Postdoctoral Scholar
Specialty: Nursing innovation and education

Tina L. Rylee is a postdoctoral scholar at the Betty Irene Moore School of Nursing at UC Davis. She is mentored by Dean Stephen Cavanagh. Together, their work explores and expands upon nursing innovation from a theoretical perspective and uses the findings to inform scale development to measure a person’s innovative behavior.

Rylee has been engaged in two areas of research: resilience and burnout within the health care setting and the impact or usage of electronic health care in the clinician’s workflow. Among other projects, Rylee has been a part of the work focusing on clinician well-being research projects. Her research includes building compassion with nurses, reconciling the admission form to reduce size and time to complete for nurses, and evaluating several bedside entertainment, distraction, and educational technologies targeting patients. She has looked at the unmet needs for information and support among military caregivers and explored what the current state of technology is for school-based telemedicine programs.

During her fellowship, she will further explore nursing innovation and how to evaluate how innovative a person with the potential to enhance educational programs focused around building innovative nurses. Additionally, she plans to continue to explore nurse resilience and burnout and technology’s positive or negative impact to nurse well-being.

Prior to her UC Davis appointment, Rylee was a research assistant at CommonSpirit Health in Phoenix, Arizona, where she supported the Nursing Research Department. She also previously served as a crisis line specialist for WellSpace Health in Sacramento, California.
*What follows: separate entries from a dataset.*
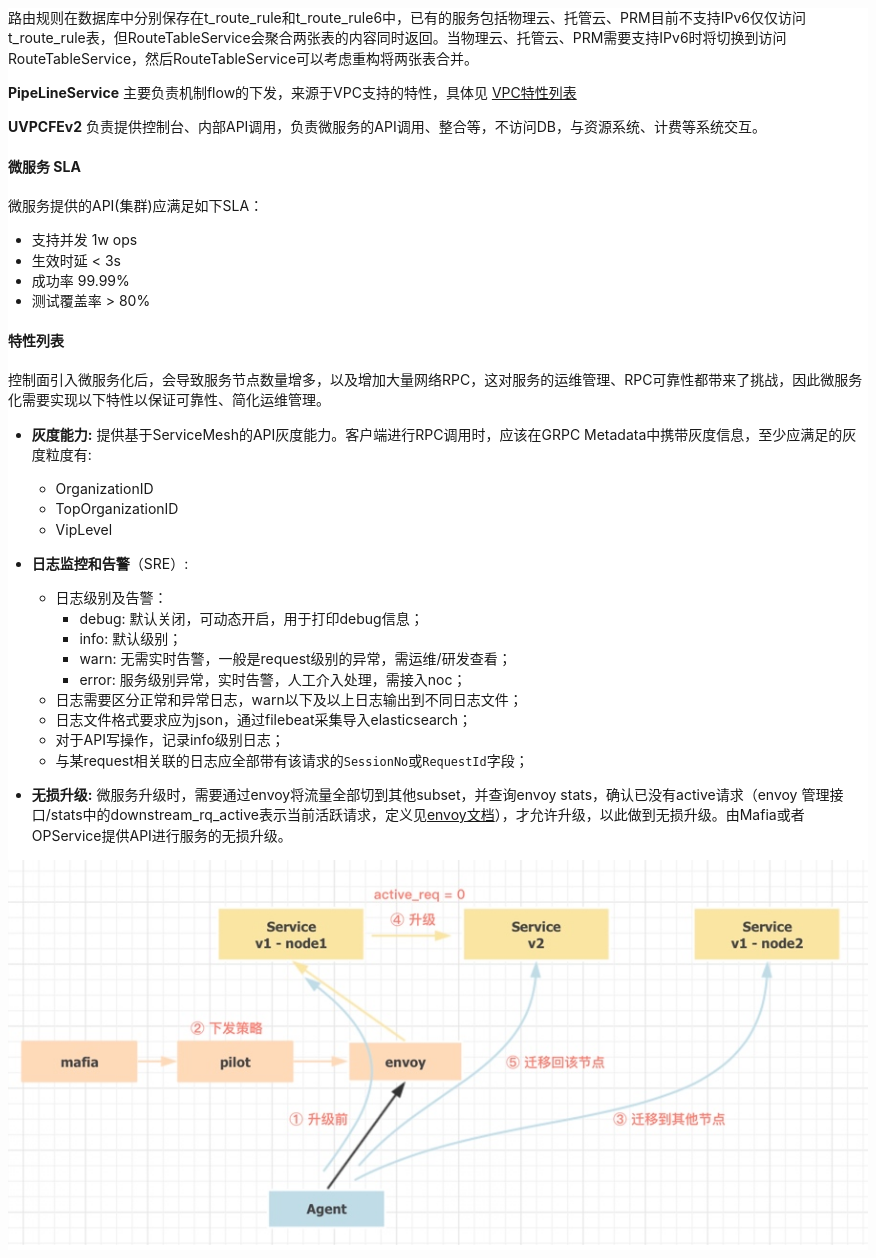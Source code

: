 路由规则在数据库中分别保存在t_route_rule和t_route_rule6中，已有的服务包括物理云、托管云、PRM目前不支持IPv6仅仅访问t_route_rule表，但RouteTableService会聚合两张表的内容同时返回。当物理云、托管云、PRM需要支持IPv6时将切换到访问RouteTableService，然后RouteTableService可以考虑重构将两张表合并。

**PipeLineService** 主要负责机制flow的下发，来源于VPC支持的特性，具体见 [VPC特性列表](http://confluence.ucloudadmin.com/pages/viewpage.action?pageId=23523751)

**UVPCFEv2** 负责提供控制台、内部API调用，负责微服务的API调用、整合等，不访问DB，与资源系统、计费等系统交互。

#### 微服务 SLA

微服务提供的API(集群)应满足如下SLA：

- 支持并发 1w ops
- 生效时延 < 3s
- 成功率 99.99%
- 测试覆盖率 > 80%

#### 特性列表

控制面引入微服务化后，会导致服务节点数量增多，以及增加大量网络RPC，这对服务的运维管理、RPC可靠性都带来了挑战，因此微服务化需要实现以下特性以保证可靠性、简化运维管理。

- **灰度能力:** 提供基于ServiceMesh的API灰度能力。客户端进行RPC调用时，应该在GRPC Metadata中携带灰度信息，至少应满足的灰度粒度有:
  
  - OrganizationID
  - TopOrganizationID
  - VipLevel

- **日志监控和告警**（SRE）:
  
  - 日志级别及告警：
    - debug: 默认关闭，可动态开启，用于打印debug信息；
    - info: 默认级别；
    - warn: 无需实时告警，一般是request级别的异常，需运维/研发查看；
    - error: 服务级别异常，实时告警，人工介入处理，需接入noc；
  - 日志需要区分正常和异常日志，warn以下及以上日志输出到不同日志文件；
  - 日志文件格式要求应为json，通过filebeat采集导入elasticsearch；
  - 对于API写操作，记录info级别日志；
  - 与某request相关联的日志应全部带有该请求的`SessionNo`或`RequestId`字段；

- **无损升级:** 微服务升级时，需要通过envoy将流量全部切到其他subset，并查询envoy stats，确认已没有active请求（envoy 管理接口/stats中的downstream_rq_active表示当前活跃请求，定义见[envoy文档](https://www.envoyproxy.io/docs/envoy/latest/configuration/http_conn_man/stats#config-http-conn-man-stats)），才允许升级，以此做到无损升级。由Mafia或者OPService提供API进行服务的无损升级。

![](media/15510108769872/15510135852789.jpg)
Rylee earned a Doctor of Philosophy in Nursing Science and Health-Care Leadership Degree at the Betty Irene Moore School of Nursing at UC Davis, where her dissertation focused on the documentation of chronic pain on the problem list in the electronic health record and how that is associated with follow-up specialty pain care. She previously earned a Bachelor of Arts in Psychology Degree from California State University, Sacramento.